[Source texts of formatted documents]
———

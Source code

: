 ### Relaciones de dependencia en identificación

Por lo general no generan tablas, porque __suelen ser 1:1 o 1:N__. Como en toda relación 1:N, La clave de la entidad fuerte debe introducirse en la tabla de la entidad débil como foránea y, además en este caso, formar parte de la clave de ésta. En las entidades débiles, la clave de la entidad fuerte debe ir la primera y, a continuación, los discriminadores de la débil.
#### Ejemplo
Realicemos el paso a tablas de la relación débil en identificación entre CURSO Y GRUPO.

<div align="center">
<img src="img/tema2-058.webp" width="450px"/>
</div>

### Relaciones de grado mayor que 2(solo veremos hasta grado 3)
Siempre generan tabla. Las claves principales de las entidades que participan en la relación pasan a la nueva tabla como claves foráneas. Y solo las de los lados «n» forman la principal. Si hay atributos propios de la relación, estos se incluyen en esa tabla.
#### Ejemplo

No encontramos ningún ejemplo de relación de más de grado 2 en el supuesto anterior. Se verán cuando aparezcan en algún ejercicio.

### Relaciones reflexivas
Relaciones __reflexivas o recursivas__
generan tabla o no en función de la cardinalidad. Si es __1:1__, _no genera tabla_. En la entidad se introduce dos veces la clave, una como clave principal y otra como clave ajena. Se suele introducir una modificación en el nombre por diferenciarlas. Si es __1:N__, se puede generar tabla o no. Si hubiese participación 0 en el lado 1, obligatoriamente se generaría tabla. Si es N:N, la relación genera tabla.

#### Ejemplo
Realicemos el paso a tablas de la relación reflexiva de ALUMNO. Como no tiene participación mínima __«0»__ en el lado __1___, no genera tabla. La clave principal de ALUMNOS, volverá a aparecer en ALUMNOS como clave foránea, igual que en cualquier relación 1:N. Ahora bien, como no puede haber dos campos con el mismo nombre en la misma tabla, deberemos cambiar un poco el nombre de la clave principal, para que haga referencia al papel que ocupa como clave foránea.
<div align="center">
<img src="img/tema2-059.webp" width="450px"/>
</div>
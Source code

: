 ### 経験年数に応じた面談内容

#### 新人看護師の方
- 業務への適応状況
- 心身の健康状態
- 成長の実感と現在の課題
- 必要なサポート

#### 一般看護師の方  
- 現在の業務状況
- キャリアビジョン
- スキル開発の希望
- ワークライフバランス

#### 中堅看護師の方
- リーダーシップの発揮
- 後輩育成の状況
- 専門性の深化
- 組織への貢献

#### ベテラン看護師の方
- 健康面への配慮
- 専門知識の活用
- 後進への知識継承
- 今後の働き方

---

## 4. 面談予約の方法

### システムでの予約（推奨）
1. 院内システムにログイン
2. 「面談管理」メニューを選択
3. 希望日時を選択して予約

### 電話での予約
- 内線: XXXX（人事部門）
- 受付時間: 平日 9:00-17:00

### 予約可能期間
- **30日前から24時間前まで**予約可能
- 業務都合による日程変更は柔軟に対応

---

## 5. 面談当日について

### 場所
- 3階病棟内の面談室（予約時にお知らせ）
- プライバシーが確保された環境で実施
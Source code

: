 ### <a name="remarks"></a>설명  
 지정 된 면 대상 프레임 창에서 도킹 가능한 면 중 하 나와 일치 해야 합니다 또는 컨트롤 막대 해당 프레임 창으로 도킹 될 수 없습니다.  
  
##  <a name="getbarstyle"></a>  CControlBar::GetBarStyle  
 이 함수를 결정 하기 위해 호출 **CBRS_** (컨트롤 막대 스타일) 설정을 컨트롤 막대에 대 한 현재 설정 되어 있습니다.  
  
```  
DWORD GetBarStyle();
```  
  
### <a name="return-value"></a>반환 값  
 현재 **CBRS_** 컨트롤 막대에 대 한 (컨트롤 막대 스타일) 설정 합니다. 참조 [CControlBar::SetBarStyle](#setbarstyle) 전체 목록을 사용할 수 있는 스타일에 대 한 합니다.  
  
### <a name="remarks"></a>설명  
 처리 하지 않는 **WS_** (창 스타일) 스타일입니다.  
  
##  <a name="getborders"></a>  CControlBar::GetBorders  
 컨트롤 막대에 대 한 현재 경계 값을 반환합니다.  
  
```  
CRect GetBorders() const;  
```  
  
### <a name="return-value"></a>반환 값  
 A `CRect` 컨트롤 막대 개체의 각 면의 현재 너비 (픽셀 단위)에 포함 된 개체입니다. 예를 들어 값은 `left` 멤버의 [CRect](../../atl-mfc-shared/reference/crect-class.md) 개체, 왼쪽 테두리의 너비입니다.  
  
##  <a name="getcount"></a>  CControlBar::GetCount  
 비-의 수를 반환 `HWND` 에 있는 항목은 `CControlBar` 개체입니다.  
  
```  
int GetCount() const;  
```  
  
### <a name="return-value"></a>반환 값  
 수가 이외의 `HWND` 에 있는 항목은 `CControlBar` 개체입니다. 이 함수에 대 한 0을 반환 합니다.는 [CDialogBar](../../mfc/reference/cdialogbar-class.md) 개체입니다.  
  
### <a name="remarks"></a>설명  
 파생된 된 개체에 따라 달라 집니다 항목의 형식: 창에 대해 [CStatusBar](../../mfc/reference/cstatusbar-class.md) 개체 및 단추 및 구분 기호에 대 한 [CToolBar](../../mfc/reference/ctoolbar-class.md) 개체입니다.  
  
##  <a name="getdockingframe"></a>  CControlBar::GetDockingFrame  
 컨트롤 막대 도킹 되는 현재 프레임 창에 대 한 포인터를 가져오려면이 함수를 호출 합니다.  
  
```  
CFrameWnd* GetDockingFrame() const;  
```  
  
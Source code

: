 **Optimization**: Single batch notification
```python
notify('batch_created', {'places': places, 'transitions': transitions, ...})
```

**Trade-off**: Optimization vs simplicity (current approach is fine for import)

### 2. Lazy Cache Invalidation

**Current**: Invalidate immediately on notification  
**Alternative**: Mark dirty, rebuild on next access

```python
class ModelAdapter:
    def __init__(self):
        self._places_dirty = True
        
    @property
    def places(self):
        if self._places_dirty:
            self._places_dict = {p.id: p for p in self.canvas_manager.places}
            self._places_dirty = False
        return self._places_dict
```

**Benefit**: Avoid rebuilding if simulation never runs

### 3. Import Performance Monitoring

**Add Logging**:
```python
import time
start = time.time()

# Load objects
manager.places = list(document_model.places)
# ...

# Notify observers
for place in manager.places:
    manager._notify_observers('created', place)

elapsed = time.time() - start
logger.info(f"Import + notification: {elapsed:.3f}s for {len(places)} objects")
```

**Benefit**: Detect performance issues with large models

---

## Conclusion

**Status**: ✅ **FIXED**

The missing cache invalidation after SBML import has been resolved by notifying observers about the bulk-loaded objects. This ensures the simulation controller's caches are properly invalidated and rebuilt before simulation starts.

———

Your instructions: Your response should consist of the records, printed exactly.

Solution for this problem:
Source code

: ### Relaciones de dependencia en identificación

Por lo general no generan tablas, porque __suelen ser 1:1 o 1:N__. Como en toda relación 1:N, La clave de la entidad fuerte debe introducirse en la tabla de la entidad débil como foránea y, además en este caso, formar parte de la clave de ésta. En las entidades débiles, la clave de la entidad fuerte debe ir la primera y, a continuación, los discriminadores de la débil.
#### Ejemplo
Realicemos el paso a tablas de la relación débil en identificación entre CURSO Y GRUPO.

<div align="center">
<img src="img/tema2-058.webp" width="450px"/>
</div>

### Relaciones de grado mayor que 2(solo veremos hasta grado 3)
Siempre generan tabla. Las claves principales de las entidades que participan en la relación pasan a la nueva tabla como claves foráneas. Y solo las de los lados «n» forman la principal. Si hay atributos propios de la relación, estos se incluyen en esa tabla.
#### Ejemplo

No encontramos ningún ejemplo de relación de más de grado 2 en el supuesto anterior. Se verán cuando aparezcan en algún ejercicio.

### Relaciones reflexivas
Relaciones __reflexivas o recursivas__
generan tabla o no en función de la cardinalidad. Si es __1:1__, _no genera tabla_. En la entidad se introduce dos veces la clave, una como clave principal y otra como clave ajena. Se suele introducir una modificación en el nombre por diferenciarlas. Si es __1:N__, se puede generar tabla o no. Si hubiese participación 0 en el lado 1, obligatoriamente se generaría tabla. Si es N:N, la relación genera tabla.

#### Ejemplo
Realicemos el paso a tablas de la relación reflexiva de ALUMNO. Como no tiene participación mínima __«0»__ en el lado __1___, no genera tabla. La clave principal de ALUMNOS, volverá a aparecer en ALUMNOS como clave foránea, igual que en cualquier relación 1:N. Ahora bien, como no puede haber dos campos con el mismo nombre en la misma tabla, deberemos cambiar un poco el nombre de la clave principal, para que haga referencia al papel que ocupa como clave foránea.
<div align="center">
<img src="img/tema2-059.webp" width="450px"/>
</div>
Source code

: ### 経験年数に応じた面談内容

#### 新人看護師の方
- 業務への適応状況
- 心身の健康状態
- 成長の実感と現在の課題
- 必要なサポート

#### 一般看護師の方  
- 現在の業務状況
- キャリアビジョン
- スキル開発の希望
- ワークライフバランス

#### 中堅看護師の方
- リーダーシップの発揮
- 後輩育成の状況
- 専門性の深化
- 組織への貢献

#### ベテラン看護師の方
- 健康面への配慮
- 専門知識の活用
- 後進への知識継承
- 今後の働き方

---

## 4. 面談予約の方法

### システムでの予約（推奨）
1. 院内システムにログイン
2. 「面談管理」メニューを選択
3. 希望日時を選択して予約

### 電話での予約
- 内線: XXXX（人事部門）
- 受付時間: 平日 9:00-17:00

### 予約可能期間
- **30日前から24時間前まで**予約可能
- 業務都合による日程変更は柔軟に対応

---

## 5. 面談当日について

### 場所
- 3階病棟内の面談室（予約時にお知らせ）
- プライバシーが確保された環境で実施
Source code

: ### <a name="remarks"></a>설명  
 지정 된 면 대상 프레임 창에서 도킹 가능한 면 중 하 나와 일치 해야 합니다 또는 컨트롤 막대 해당 프레임 창으로 도킹 될 수 없습니다.  
  
##  <a name="getbarstyle"></a>  CControlBar::GetBarStyle  
 이 함수를 결정 하기 위해 호출 **CBRS_** (컨트롤 막대 스타일) 설정을 컨트롤 막대에 대 한 현재 설정 되어 있습니다.  
  
```  
DWORD GetBarStyle();
```  
  
### <a name="return-value"></a>반환 값  
 현재 **CBRS_** 컨트롤 막대에 대 한 (컨트롤 막대 스타일) 설정 합니다. 참조 [CControlBar::SetBarStyle](#setbarstyle) 전체 목록을 사용할 수 있는 스타일에 대 한 합니다.  
  
### <a name="remarks"></a>설명  
 처리 하지 않는 **WS_** (창 스타일) 스타일입니다.  
  
##  <a name="getborders"></a>  CControlBar::GetBorders  
 컨트롤 막대에 대 한 현재 경계 값을 반환합니다.  
  
```  
CRect GetBorders() const;  
```  
  
### <a name="return-value"></a>반환 값  
 A `CRect` 컨트롤 막대 개체의 각 면의 현재 너비 (픽셀 단위)에 포함 된 개체입니다. 예를 들어 값은 `left` 멤버의 [CRect](../../atl-mfc-shared/reference/crect-class.md) 개체, 왼쪽 테두리의 너비입니다.  
  
##  <a name="getcount"></a>  CControlBar::GetCount  
 비-의 수를 반환 `HWND` 에 있는 항목은 `CControlBar` 개체입니다.  
  
```  
int GetCount() const;  
```  
  
### <a name="return-value"></a>반환 값  
 수가 이외의 `HWND` 에 있는 항목은 `CControlBar` 개체입니다. 이 함수에 대 한 0을 반환 합니다.는 [CDialogBar](../../mfc/reference/cdialogbar-class.md) 개체입니다.  
  
### <a name="remarks"></a>설명  
 파생된 된 개체에 따라 달라 집니다 항목의 형식: 창에 대해 [CStatusBar](../../mfc/reference/cstatusbar-class.md) 개체 및 단추 및 구분 기호에 대 한 [CToolBar](../../mfc/reference/ctoolbar-class.md) 개체입니다.  
  
##  <a name="getdockingframe"></a>  CControlBar::GetDockingFrame  
 컨트롤 막대 도킹 되는 현재 프레임 창에 대 한 포인터를 가져오려면이 함수를 호출 합니다.  
  
```  
CFrameWnd* GetDockingFrame() const;  
```  
  
Source code

: **Optimization**: Single batch notification
```python
notify('batch_created', {'places': places, 'transitions': transitions, ...})
```

**Trade-off**: Optimization vs simplicity (current approach is fine for import)

### 2. Lazy Cache Invalidation

**Current**: Invalidate immediately on notification  
**Alternative**: Mark dirty, rebuild on next access

```python
class ModelAdapter:
    def __init__(self):
        self._places_dirty = True
        
    @property
    def places(self):
        if self._places_dirty:
            self._places_dict = {p.id: p for p in self.canvas_manager.places}
            self._places_dirty = False
        return self._places_dict
```

**Benefit**: Avoid rebuilding if simulation never runs

### 3. Import Performance Monitoring

**Add Logging**:
```python
import time
start = time.time()

# Load objects
manager.places = list(document_model.places)
# ...

# Notify observers
for place in manager.places:
    manager._notify_observers('created', place)

elapsed = time.time() - start
logger.info(f"Import + notification: {elapsed:.3f}s for {len(places)} objects")
```

**Benefit**: Detect performance issues with large models

---

## Conclusion

**Status**: ✅ **FIXED**

The missing cache invalidation after SBML import has been resolved by notifying observers about the bulk-loaded objects. This ensures the simulation controller's caches are properly invalidated and rebuilt before simulation starts.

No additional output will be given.